#### YOUR TASK
Whenever a line carries the word "jazz", pull it out of the entries.

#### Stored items
★ ★ ★

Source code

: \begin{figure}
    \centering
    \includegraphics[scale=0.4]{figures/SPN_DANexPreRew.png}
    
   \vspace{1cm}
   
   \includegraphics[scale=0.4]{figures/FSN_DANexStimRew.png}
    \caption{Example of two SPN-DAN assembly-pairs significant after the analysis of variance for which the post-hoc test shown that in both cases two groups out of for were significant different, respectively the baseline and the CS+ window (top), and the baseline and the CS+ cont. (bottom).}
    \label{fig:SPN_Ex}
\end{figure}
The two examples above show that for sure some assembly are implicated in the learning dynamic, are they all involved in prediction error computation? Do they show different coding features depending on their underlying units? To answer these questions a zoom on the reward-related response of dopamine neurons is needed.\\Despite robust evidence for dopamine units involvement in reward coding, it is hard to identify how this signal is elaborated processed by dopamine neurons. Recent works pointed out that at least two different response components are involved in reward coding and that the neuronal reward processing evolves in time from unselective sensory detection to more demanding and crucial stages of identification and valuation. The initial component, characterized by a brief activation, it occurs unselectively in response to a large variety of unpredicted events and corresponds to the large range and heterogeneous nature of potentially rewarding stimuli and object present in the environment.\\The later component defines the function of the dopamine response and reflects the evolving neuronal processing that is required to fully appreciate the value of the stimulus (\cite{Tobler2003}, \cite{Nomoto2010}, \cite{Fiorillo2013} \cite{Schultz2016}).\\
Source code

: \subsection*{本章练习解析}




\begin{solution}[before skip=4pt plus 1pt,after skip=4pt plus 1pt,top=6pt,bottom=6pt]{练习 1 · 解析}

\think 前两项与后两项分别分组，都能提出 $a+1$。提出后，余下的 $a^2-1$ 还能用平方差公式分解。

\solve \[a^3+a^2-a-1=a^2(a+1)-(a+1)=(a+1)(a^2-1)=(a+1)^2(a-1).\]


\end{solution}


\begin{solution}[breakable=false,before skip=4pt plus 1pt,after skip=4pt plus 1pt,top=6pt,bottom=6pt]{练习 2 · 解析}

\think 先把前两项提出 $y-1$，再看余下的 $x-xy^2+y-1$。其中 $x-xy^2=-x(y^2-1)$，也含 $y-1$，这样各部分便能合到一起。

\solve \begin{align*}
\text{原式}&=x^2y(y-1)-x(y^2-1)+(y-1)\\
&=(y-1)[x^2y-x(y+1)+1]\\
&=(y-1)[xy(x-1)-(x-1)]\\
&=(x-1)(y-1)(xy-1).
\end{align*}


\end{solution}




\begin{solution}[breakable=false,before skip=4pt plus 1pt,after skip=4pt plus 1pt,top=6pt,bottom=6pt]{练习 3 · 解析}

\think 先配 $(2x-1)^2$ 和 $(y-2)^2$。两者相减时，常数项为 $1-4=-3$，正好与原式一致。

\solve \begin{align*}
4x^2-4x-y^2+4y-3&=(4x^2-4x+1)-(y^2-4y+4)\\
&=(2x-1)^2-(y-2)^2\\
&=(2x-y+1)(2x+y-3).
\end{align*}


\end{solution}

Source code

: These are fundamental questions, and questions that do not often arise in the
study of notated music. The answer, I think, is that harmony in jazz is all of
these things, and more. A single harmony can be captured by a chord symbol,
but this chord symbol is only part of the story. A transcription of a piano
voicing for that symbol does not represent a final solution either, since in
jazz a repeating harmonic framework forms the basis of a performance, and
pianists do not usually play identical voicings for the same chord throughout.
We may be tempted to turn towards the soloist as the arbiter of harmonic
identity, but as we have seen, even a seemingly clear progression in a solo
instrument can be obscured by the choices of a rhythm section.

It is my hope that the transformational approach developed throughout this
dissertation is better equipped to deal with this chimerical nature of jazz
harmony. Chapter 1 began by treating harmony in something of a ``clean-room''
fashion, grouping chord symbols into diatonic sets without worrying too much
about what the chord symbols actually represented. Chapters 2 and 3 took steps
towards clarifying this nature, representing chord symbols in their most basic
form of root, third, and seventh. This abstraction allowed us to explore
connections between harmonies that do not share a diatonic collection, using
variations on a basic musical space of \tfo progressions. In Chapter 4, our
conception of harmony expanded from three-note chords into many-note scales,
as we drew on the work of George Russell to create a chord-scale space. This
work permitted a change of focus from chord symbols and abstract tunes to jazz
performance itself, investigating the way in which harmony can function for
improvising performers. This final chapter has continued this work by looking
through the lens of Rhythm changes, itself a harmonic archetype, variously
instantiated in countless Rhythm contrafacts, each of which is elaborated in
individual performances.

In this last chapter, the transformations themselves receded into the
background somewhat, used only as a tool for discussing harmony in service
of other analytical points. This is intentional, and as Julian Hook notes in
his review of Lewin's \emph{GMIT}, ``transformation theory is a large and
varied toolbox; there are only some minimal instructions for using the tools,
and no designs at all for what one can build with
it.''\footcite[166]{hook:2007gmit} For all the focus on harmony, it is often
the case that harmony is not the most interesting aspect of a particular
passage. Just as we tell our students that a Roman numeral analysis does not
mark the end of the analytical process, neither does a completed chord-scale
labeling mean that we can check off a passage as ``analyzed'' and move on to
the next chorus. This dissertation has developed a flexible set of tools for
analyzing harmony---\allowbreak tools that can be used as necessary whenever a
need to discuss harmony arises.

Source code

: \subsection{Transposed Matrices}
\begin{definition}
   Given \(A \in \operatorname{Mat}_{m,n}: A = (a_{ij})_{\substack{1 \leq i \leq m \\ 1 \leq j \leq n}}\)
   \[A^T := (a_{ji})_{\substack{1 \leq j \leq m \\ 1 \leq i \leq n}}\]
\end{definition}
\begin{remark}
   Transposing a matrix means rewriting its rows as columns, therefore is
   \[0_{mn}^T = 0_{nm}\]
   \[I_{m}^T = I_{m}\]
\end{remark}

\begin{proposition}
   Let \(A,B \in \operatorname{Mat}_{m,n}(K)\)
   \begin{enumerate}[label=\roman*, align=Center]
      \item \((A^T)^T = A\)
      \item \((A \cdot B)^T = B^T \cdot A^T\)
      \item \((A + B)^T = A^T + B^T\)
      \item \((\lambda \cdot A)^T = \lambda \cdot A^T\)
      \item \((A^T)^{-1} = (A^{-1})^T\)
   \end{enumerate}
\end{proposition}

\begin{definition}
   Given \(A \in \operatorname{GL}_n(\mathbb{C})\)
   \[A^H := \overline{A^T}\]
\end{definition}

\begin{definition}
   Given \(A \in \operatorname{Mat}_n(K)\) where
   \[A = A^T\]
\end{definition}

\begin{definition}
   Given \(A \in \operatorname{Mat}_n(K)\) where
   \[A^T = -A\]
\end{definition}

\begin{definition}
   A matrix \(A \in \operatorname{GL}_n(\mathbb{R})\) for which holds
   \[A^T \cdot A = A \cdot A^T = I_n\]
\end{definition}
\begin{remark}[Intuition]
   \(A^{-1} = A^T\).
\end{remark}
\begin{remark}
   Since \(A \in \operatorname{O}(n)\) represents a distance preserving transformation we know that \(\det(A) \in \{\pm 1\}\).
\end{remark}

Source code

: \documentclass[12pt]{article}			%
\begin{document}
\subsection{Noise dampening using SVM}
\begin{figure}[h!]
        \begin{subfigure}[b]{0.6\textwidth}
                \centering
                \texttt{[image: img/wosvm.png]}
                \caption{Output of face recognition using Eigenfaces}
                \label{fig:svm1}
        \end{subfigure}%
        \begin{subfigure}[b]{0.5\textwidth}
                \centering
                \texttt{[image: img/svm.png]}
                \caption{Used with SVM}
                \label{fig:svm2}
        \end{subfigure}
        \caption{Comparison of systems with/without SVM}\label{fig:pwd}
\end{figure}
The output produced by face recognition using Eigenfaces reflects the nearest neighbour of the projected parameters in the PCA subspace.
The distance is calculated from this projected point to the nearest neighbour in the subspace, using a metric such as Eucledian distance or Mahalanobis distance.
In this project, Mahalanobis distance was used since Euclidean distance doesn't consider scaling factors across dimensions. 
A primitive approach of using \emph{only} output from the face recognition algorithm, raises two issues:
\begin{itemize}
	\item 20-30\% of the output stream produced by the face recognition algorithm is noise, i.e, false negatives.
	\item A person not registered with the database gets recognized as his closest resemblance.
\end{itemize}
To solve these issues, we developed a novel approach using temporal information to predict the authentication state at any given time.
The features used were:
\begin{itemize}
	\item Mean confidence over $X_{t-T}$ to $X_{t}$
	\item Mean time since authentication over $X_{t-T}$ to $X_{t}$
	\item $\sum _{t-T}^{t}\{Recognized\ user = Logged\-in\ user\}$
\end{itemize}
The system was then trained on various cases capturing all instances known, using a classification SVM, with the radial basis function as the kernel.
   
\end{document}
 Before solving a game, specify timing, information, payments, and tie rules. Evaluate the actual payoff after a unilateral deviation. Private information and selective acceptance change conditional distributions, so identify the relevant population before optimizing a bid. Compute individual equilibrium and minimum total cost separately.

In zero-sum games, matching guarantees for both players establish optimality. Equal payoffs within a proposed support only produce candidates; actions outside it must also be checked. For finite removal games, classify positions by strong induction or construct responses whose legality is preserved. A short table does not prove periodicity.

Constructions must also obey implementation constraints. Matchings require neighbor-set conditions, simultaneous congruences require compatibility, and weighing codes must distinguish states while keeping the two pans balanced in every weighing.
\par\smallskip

★ ★ ★

#### EXPECTED ANSWER
study of notated music. The answer, I think, is that harmony in jazz is all of
jazz a repeating harmonic framework forms the basis of a performance, and
dissertation is better equipped to deal with this chimerical nature of jazz
work permitted a change of focus from chord symbols and abstract tunes to jazz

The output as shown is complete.